The `chunk_gated_delta_rule_cpu` kernel (`fla.cpp:30`) performs BF16 matrix multiplications within each chunk (size 64). When `--chunked-prefill-size` is large, many chunks are processed sequentially within a single prefill pass. The accumulated state (`h` tensor — the recurrent hidden state of GDN) appears to overflow BF16 dynamic range after processing ~4096 tokens worth of chunks.

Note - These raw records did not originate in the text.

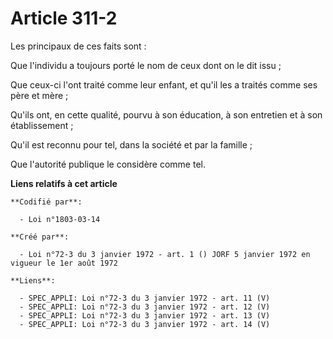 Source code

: # Article 311-2

Les principaux de ces faits sont :

Que l'individu a toujours porté le nom de ceux dont on le dit issu ;

Que ceux-ci l'ont traité comme leur enfant, et qu'il les a traités comme ses père et mère ;

Qu'ils ont, en cette qualité, pourvu à son éducation, à son entretien et à son établissement ;

Qu'il est reconnu pour tel, dans la société et par la famille ;

Que l'autorité publique le considère comme tel.

**Liens relatifs à cet article**

	**Codifié par**:

	  - Loi n°1803-03-14

	**Créé par**:

	  - Loi n°72-3 du 3 janvier 1972 - art. 1 () JORF 5 janvier 1972 en vigueur le 1er août 1972

	**Liens**:

	  - SPEC_APPLI: Loi n°72-3 du 3 janvier 1972 - art. 11 (V)
	  - SPEC_APPLI: Loi n°72-3 du 3 janvier 1972 - art. 12 (V)
	  - SPEC_APPLI: Loi n°72-3 du 3 janvier 1972 - art. 13 (V)
	  - SPEC_APPLI: Loi n°72-3 du 3 janvier 1972 - art. 14 (V)
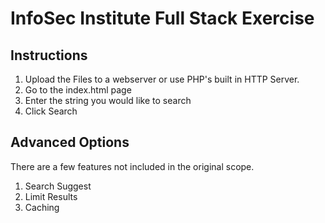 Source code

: # InfoSec Institute Full Stack Exercise
## Instructions
1. Upload the Files to a webserver or use PHP's built in HTTP Server.
2. Go to the index.html page
3. Enter the string you would like to search
4. Click Search


## Advanced Options
There are a few features not included in the original scope.
1. Search Suggest
2. Limit Results
3. Caching  
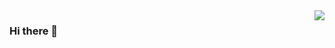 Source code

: <!--- https://github.com/anuraghazra/github-readme-stats#github-stats-card -->
<img align="right" src="https://github-readme-stats.vercel.app/api?username=dan12411&show_icons=true&hide_title=true&theme=calm" />

### Hi there 👋
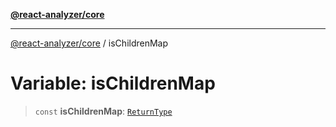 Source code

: [**@react-analyzer/core**](../README.md)

***

[@react-analyzer/core](../README.md) / isChildrenMap

# Variable: isChildrenMap

> `const` **isChildrenMap**: [`ReturnType`](../@react-analyzer/namespaces/isReactAPI/type-aliases/ReturnType.md)
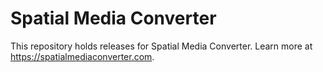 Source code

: # Spatial Media Converter
This repository holds releases for Spatial Media Converter. Learn more at https://spatialmediaconverter.com.
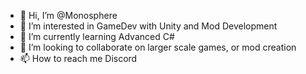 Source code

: - 👋 Hi, I’m @Monosphere
- 👀 I’m interested in GameDev with Unity and Mod Development
- 🌱 I’m currently learning Advanced C#
- 💞️ I’m looking to collaborate on larger scale games, or mod creation
- 📫 How to reach me Discord

<!---
Monosphere/Monosphere is a ✨ special ✨ repository because its `README.md` (this file) appears on your GitHub profile.
You can click the Preview link to take a look at your changes.
--->
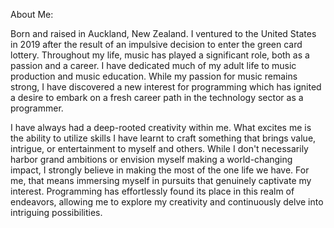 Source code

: About Me: 

Born and raised in Auckland, New Zealand. I ventured to the United States in 2019 after the result of an impulsive decision to enter the green card lottery. Throughout my life, music has played a significant role, both as a passion and a career. I have dedicated much of my adult life to music production and music education. While my passion for music remains strong, I have discovered a new interest for programming which has ignited a desire to embark on a fresh career path in the technology sector as a programmer.

I have always had a deep-rooted creativity within me. What excites me is the ability to utilize skills I have learnt to craft something that brings value, intrigue, or entertainment to myself and others. While I don't necessarily harbor grand ambitions or envision myself making a world-changing impact, I strongly believe in making the most of the one life we have. For me, that means immersing myself in pursuits that genuinely captivate my interest. Programming has effortlessly found its place in this realm of endeavors, allowing me to explore my creativity and continuously delve into intriguing possibilities.
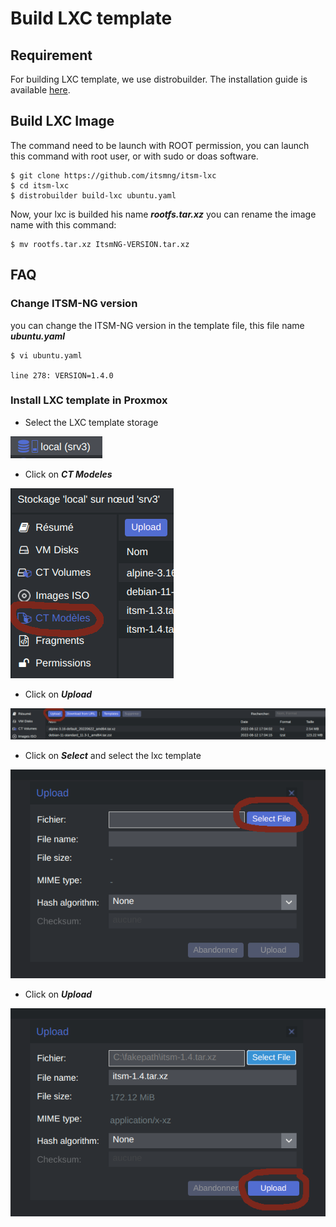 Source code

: # Build LXC template

## Requirement
For building LXC template, we use distrobuilder. The installation guide is available [here](https://github.com/lxc/distrobuilder#installing-from-source).
## Build LXC Image
The command need to be launch with ROOT permission, you can launch this command with root user, or with sudo or doas software.

	$ git clone https://github.com/itsmng/itsm-lxc
	$ cd itsm-lxc
	$ distrobuilder build-lxc ubuntu.yaml
Now, your lxc is builded his name ***rootfs.tar.xz*** you can rename the image name with this command:
		
	$ mv rootfs.tar.xz ItsmNG-VERSION.tar.xz
## FAQ
### Change ITSM-NG version
you can change the ITSM-NG version in the template file, this file name ***ubuntu.yaml***
	
	$ vi ubuntu.yaml

	line 278: VERSION=1.4.0

### Install LXC template in Proxmox
* Select the LXC template storage

![](Docs/step1.png)

* Click on ***CT Modeles***

![](Docs/step2.png)

* Click on ***Upload***

![](Docs/step3.png)

* Click on ***Select*** and select the lxc template

![](Docs/step4.png)

* Click on ***Upload***

![](Docs/step5.png)
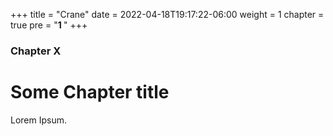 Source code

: +++
title = "Crane"
date = 2022-04-18T19:17:22-06:00
weight = 1
chapter = true
pre = "<b>1 </b>"
+++

### Chapter X

# Some Chapter title

Lorem Ipsum.
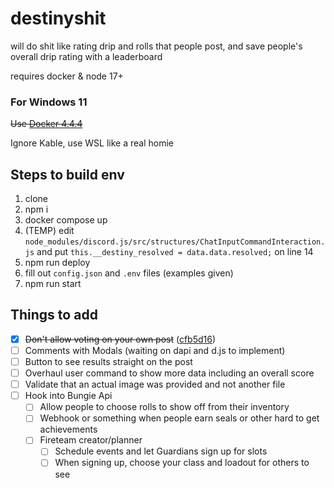 # destinyshit

will do shit like rating drip and rolls that people post, and save people's overall drip rating with a leaderboard

requires docker & node 17+

### For Windows 11

~~Use [Docker 4.4.4](https://docs.docker.com/desktop/windows/release-notes/#docker-desktop-444)~~

Ignore Kable, use WSL like a real homie

## Steps to build env

1. clone
2. npm i
3. docker compose up
4. (TEMP) edit `node_modules/discord.js/src/structures/ChatInputCommandInteraction.js` and put `this.__destiny_resolved = data.data.resolved;` on line 14
5. npm run deploy
6. fill out `config.json` and `.env` files (examples given)
7. npm run start


## Things to add

- [x] ~~Don't allow voting on your own post~~ ([cfb5d16](https://github.com/melmsie/destinyshit/commit/cfb5d168cec00792f26a2179bf36637375aa6df0))
- [ ] Comments with Modals (waiting on dapi and d.js to implement)
- [ ] Button to see results straight on the post
- [ ] Overhaul user command to show more data including an overall score
- [ ] Validate that an actual image was provided and not another file
- [ ] Hook into Bungie Api
  - [ ] Allow people to choose rolls to show off from their inventory
  - [ ] Webhook or something when people earn seals or other hard to get achievements
  - [ ] Fireteam creator/planner
    - [ ] Schedule events and let Guardians sign up for slots
    - [ ] When signing up, choose your class and loadout for others to see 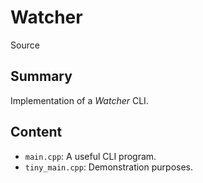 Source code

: # Watcher
 Source

## Summary

Implementation of a *Watcher* CLI.

## Content

- `main.cpp`: A useful CLI program.
- `tiny_main.cpp`: Demonstration purposes.
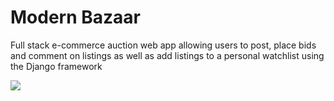 <h1> Modern Bazaar </h1>

Full stack e-commerce auction web app allowing users to post, place bids and comment on listings as well as add listings to a personal watchlist using the Django framework

<img src="https://img.shields.io/badge/-Python-blue" /> 
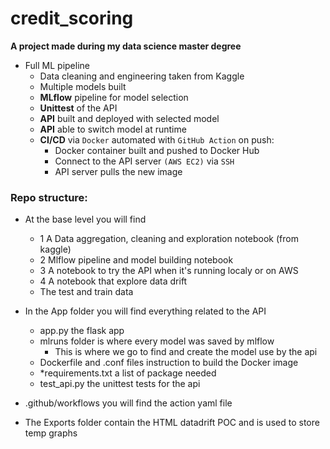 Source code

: # credit_scoring
**A project made during my data science master degree**

- Full ML pipeline
    - Data cleaning and engineering taken from Kaggle
    - Multiple models built
    - **MLflow** pipeline for model selection
    - **Unittest** of the API
    - **API** built and deployed with selected model
    - **API** able to switch model at runtime
    - **CI/CD** via `Docker` automated with `GitHub Action` on push:
        - Docker container built and pushed to Docker Hub
        - Connect to the API server `(AWS EC2)` via `SSH`
        - API server pulls the new image


### Repo structure:
- At the base level you will find
    - 1 A Data aggregation, cleaning and exploration notebook (from kaggle)
    - 2 Mlflow pipeline and model building notebook
    - 3 A notebook to try the API when it's running localy or on AWS 
    - 4 A notebook that explore data drift
    - The test and train data

- In the App folder you will find everything related to the API
    - app.py the flask app 
    - mlruns folder is where every model was saved by mlflow
        - This is where we go to find and create the model use by the api
    - Dockerfile and .conf files instruction to build the Docker image
    - *requirements.txt a list of package needed 
    - test_api.py the unittest tests for the api

- .github/workflows you will find the action yaml file

- The Exports folder contain the HTML datadrift POC and is used to store temp graphs
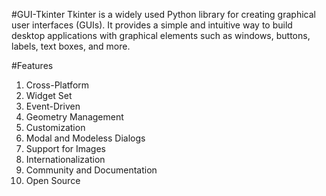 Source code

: #GUI-Tkinter
Tkinter is a widely used Python library for creating graphical user interfaces (GUIs). It provides a simple and intuitive way to build desktop applications with graphical elements such as windows, buttons, labels, text boxes, and more.

#Features
1) Cross-Platform
2) Widget Set
3) Event-Driven
4) Geometry Management
5) Customization
6) Modal and Modeless Dialogs
7) Support for Images
8) Internationalization
9) Community and Documentation
10) Open Source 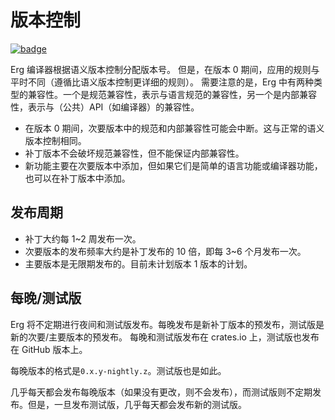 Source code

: # 版本控制

[![badge](https://img.shields.io/endpoint.svg?url=https%3A%2F%2Fgezf7g7pd5.execute-api.ap-northeast-1.amazonaws.com%2Fdefault%2Fsource_up_to_date%3Fowner%3Derg-lang%26repos%3Derg%26ref%3Dmain%26path%3Ddoc/EN/dev_guide/version.md%26commit_hash%3Dbaf9e9597fbe528ed07a354a2b145e42ceef9e42)](https://gezf7g7pd5.execute-api.ap-northeast-1.amazonaws.com/default/source_up_to_date?owner=erg-lang&repos=erg&ref=main&path=doc/EN/dev_guide/version.md&commit_hash=baf9e9597fbe528ed07a354a2b145e42ceef9e42)

Erg 编译器根据语义版本控制分配版本号。
但是，在版本 0 期间，应用的规则与平时不同（遵循比语义版本控制更详细的规则）。
需要注意的是，Erg 中有两种类型的兼容性。一个是规范兼容性，表示与语言规范的兼容性，另一个是内部兼容性，表示与（公共）API（如编译器）的兼容性。

* 在版本 0 期间，次要版本中的规范和内部兼容性可能会中断。这与正常的语义版本控制相同。
* 补丁版本不会破坏规范兼容性，但不能保证内部兼容性。
* 新功能主要在次要版本中添加，但如果它们是简单的语言功能或编译器功能，也可以在补丁版本中添加。

## 发布周期

* 补丁大约每 1~2 周发布一次。
* 次要版本的发布频率大约是补丁发布的 10 倍，即每 3~6 个月发布一次。
* 主要版本是无限期发布的。目前未计划版本 1 版本的计划。

## 每晚/测试版

Erg 将不定期进行夜间和测试版发布。每晚发布是新补丁版本的预发布，测试版是新的次要/主要版本的预发布。
每晚和测试版发布在 crates.io 上，测试版也发布在 GitHub 版本上。

每晚版本的格式是`0.x.y-nightly.z`。测试版也是如此。

几乎每天都会发布每晚版本（如果没有更改，则不会发布），而测试版则不定期发布。但是，一旦发布测试版，几乎每天都会发布新的测试版。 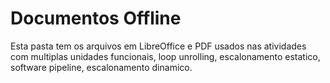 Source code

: # Documentos Offline 

Esta pasta tem os arquivos em LibreOffice e PDF usados nas atividades com multiplas unidades funcionais, 
loop unrolling, escalonamento estatico, software pipeline, escalonamento dinamico.
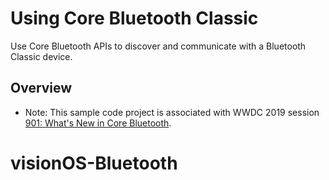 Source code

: # Using Core Bluetooth Classic

Use Core Bluetooth APIs to discover and communicate with a Bluetooth Classic device.

## Overview

- Note: This sample code project is associated with WWDC 2019 session [901: What's New in Core Bluetooth](https://developer.apple.com/videos/play/wwdc19/901/).
# visionOS-Bluetooth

BF16 has only 8-bit exponent + 7-bit mantissa (vs FP32's 23-bit mantissa), making it vulnerable to accumulated rounding errors and overflow in long sequential computations like recurrent state updates.

The kernel uses `float` (FP32) for some intermediate buffers (`decay_mask`, `curr_attn`, `k_cumdecay`) but the input/output tensors and the recurrent state `h` remain in BF16 (`scalar_t`), which is where the overflow likely occurs.

## Suggested fix

1. **Auto-tune `--chunked-prefill-size` for CPU** — detect BF16 dtype and cap the default chunked-prefill-size to 2048 for CPU backends with GDN/recurrent attention models.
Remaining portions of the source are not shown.